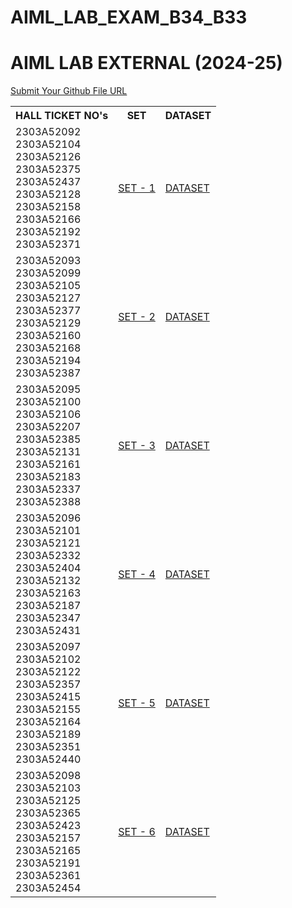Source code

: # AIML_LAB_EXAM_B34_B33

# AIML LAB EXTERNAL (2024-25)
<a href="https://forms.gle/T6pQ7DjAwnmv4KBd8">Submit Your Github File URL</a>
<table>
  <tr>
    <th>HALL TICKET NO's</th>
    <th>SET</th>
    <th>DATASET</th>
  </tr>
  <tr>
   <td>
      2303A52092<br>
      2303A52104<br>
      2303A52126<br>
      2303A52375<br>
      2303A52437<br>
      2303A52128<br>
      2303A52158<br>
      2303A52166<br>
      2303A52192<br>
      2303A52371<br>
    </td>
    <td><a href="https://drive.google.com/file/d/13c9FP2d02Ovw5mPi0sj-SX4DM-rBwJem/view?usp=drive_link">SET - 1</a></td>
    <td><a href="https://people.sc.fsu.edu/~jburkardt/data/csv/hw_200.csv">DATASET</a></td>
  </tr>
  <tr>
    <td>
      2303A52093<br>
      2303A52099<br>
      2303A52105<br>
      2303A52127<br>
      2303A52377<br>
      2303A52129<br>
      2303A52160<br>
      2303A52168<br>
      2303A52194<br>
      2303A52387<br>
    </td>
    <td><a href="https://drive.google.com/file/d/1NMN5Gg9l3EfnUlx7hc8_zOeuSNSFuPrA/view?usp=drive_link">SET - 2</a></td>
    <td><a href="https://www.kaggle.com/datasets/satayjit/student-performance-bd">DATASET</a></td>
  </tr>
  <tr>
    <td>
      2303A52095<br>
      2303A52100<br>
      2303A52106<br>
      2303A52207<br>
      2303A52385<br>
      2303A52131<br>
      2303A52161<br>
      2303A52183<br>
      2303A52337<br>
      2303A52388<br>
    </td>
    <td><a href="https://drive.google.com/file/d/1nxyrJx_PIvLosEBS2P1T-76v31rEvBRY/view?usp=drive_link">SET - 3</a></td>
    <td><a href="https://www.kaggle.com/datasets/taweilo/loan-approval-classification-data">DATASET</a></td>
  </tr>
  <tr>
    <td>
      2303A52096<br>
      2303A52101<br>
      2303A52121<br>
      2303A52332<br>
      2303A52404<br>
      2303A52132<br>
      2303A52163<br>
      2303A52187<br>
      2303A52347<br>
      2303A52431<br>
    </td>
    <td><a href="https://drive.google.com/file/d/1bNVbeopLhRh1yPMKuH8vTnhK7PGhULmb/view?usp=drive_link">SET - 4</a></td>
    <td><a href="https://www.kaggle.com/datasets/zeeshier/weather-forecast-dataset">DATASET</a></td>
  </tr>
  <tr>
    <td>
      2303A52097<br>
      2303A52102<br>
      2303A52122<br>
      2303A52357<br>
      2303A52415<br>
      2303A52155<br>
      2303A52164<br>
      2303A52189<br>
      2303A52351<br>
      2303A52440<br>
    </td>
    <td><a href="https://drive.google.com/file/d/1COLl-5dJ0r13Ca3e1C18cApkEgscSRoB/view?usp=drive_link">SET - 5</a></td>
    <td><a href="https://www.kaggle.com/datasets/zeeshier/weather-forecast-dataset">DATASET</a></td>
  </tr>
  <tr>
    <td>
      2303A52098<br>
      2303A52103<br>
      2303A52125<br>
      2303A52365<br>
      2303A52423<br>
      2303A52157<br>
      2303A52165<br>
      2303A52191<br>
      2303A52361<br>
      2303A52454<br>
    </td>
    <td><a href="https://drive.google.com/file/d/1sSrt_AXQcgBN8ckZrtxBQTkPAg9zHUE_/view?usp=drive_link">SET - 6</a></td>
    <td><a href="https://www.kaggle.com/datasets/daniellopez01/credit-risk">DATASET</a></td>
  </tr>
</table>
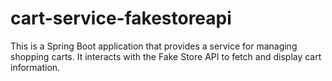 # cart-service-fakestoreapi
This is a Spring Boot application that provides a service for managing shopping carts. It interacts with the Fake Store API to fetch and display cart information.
━━━━━━━━━━━━━━━━
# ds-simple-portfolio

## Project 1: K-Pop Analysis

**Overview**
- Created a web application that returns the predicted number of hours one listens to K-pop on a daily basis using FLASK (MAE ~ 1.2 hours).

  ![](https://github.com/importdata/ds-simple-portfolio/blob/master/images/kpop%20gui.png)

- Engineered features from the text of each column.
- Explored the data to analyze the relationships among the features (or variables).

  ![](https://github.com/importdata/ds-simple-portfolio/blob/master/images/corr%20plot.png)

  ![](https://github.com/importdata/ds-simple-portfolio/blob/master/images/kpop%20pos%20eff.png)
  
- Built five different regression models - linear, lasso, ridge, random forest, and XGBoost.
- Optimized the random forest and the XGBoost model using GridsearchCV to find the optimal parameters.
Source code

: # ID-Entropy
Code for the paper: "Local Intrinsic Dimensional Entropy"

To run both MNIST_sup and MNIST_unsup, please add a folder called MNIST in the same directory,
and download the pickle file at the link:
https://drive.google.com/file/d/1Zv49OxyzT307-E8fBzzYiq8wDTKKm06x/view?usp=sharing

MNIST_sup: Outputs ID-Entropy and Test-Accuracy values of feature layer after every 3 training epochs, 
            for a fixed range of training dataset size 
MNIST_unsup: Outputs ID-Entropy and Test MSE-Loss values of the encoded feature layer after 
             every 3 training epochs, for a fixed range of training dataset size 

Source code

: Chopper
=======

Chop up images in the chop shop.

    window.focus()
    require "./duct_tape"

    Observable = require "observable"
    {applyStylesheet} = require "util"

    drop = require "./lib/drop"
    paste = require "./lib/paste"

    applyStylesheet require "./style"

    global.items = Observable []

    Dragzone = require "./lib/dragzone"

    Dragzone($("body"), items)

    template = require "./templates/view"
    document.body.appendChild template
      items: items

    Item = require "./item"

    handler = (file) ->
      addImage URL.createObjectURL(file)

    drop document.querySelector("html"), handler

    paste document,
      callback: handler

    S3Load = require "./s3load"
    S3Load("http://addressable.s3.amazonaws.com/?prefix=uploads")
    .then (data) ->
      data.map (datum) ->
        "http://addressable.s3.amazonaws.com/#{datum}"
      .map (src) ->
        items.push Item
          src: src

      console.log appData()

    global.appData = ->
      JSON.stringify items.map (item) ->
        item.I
━━━━━━━━━━━━━━━━
• **Task objective**: Return each line from the data where the string "kpop" can be found.

• **Expected answer**:
  ![](https://github.com/importdata/ds-simple-portfolio/blob/master/images/kpop%20gui.png)
  ![](https://github.com/importdata/ds-simple-portfolio/blob/master/images/kpop%20pos%20eff.png)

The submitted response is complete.